Electric car firm Canoo drops plans to manufacture vehicles in Born
American electric car maker Canoo has pulled out of plans to build vehicles at the VDL Nedcar plant in Born, Limburg.
Canoo chief executive Tony Aquila said in a statement on Wednesday that the company would rather invest in ‘creating American jobs and innovation’.
‘We appreciate the months of effort VDL Nedcar invested to provide us with a contract manufacturing option, but we have concluded that building in America is better aligned with our mission and current focus to invest in the communities and states that are investing in hi-tech manufacturing alongside us,’ the statement said.
VDL has now returned the €25m pre-payment Canoo made and has also invested €7.5m in Canoo stock as part of what both companies call a continuing relationship. ‘We see electric vehicles as a significant economic driver,’ said VDL president Willem van der Leegte.

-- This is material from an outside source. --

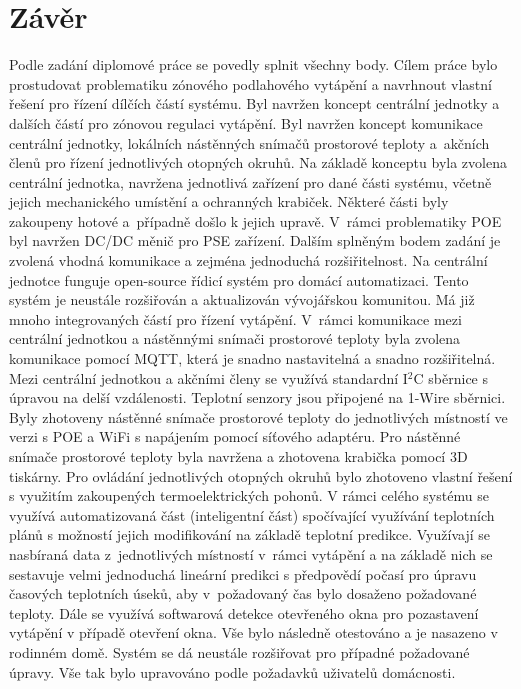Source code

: \chapter{Závěr}
Podle zadání diplomové práce se povedly splnit všechny body. Cílem práce bylo prostudovat problematiku zónového podlahového vytápění a navrhnout vlastní řešení pro řízení dílčích částí systému. Byl navržen koncept centrální jednotky a dalších částí pro zónovou regulaci vytápění. Byl navržen koncept komunikace centrální jednotky, lokálních nástěnných snímačů prostorové teploty a~akčních členů pro řízení jednotlivých otopných okruhů. Na základě konceptu byla zvolena centrální jednotka, navržena jednotlivá zařízení pro dané části systému, včetně jejich mechanického umístění a ochranných krabiček. Některé části byly zakoupeny hotové a~případně došlo k jejich upravě. V~rámci problematiky POE byl navržen DC/DC měnič pro PSE zařízení. Dalším splněným bodem zadání je zvolená vhodná komunikace a zejména jednoduchá rozšiřitelnost. Na centrální jednotce funguje open-source řídicí systém pro domácí automatizaci. Tento systém je neustále rozšiřován a aktualizován vývojářskou komunitou. Má již mnoho integrovaných částí pro řízení vytápění. V~rámci komunikace mezi centrální jednotkou a nástěnnými snímači prostorové teploty byla zvolena komunikace pomocí MQTT, která je snadno nastavitelná a snadno rozšiřitelná. Mezi centrální jednotkou a akčními členy se využívá standardní I$^2$C sběrnice s úpravou na delší vzdálenosti. Teplotní senzory jsou připojené na 1-Wire sběrnici. Byly zhotoveny nástěnné snímače prostorové teploty do jednotlivých místností ve verzi s POE a WiFi s napájením pomocí síťového adaptéru. Pro nástěnné snímače prostorové teploty byla navržena a zhotovena krabička pomocí 3D tiskárny. Pro ovládání jednotlivých otopných okruhů bylo zhotoveno vlastní řešení s využitím zakoupených termoelektrických pohonů. V rámci celého systému se využívá automatizovaná část (inteligentní část) spočívající využívání teplotních plánů s možností jejich modifikování na základě teplotní predikce. Využívají se nasbíraná data z~jednotlivých místností v~rámci vytápění a na základě nich se sestavuje velmi jednoduchá lineární predikci s předpovědí počasí pro úpravu časových teplotních úseků, aby v~požadovaný čas bylo dosaženo požadované teploty. Dále se využívá softwarová detekce otevřeného okna pro pozastavení vytápění v případě otevření okna. Vše bylo následně otestováno a je nasazeno v rodinném domě. Systém se dá neustále rozšiřovat pro případné požadované úpravy. Vše tak bylo upravováno podle požadavků uživatelů domácnosti.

A month ago Aquila hinted at a rethink, saying there were disadvantages to manufacturing in the Netherlands. The hack at VDL Nedcar earlier this year may also have played a part in the decision, broadcaster NOS said.
Nedcar is the only car factory of any size in the Netherlands. It started life in 1967 when DAF started to produce cars there. The Limburg base was chosen to provide work for the miners who found themselves out of a job when the coal mines were closed.
In 1975 it was taken over by Volvo, which was joined by Mitsubishi in 1991. The latter eventually bought the factory but in 2012 it was sold to Dutch entrepreneur Wim van der Leegte. The factory currently employs some 4,000 people.
The plant currently builds Minis and BMWs but that contract is winding down.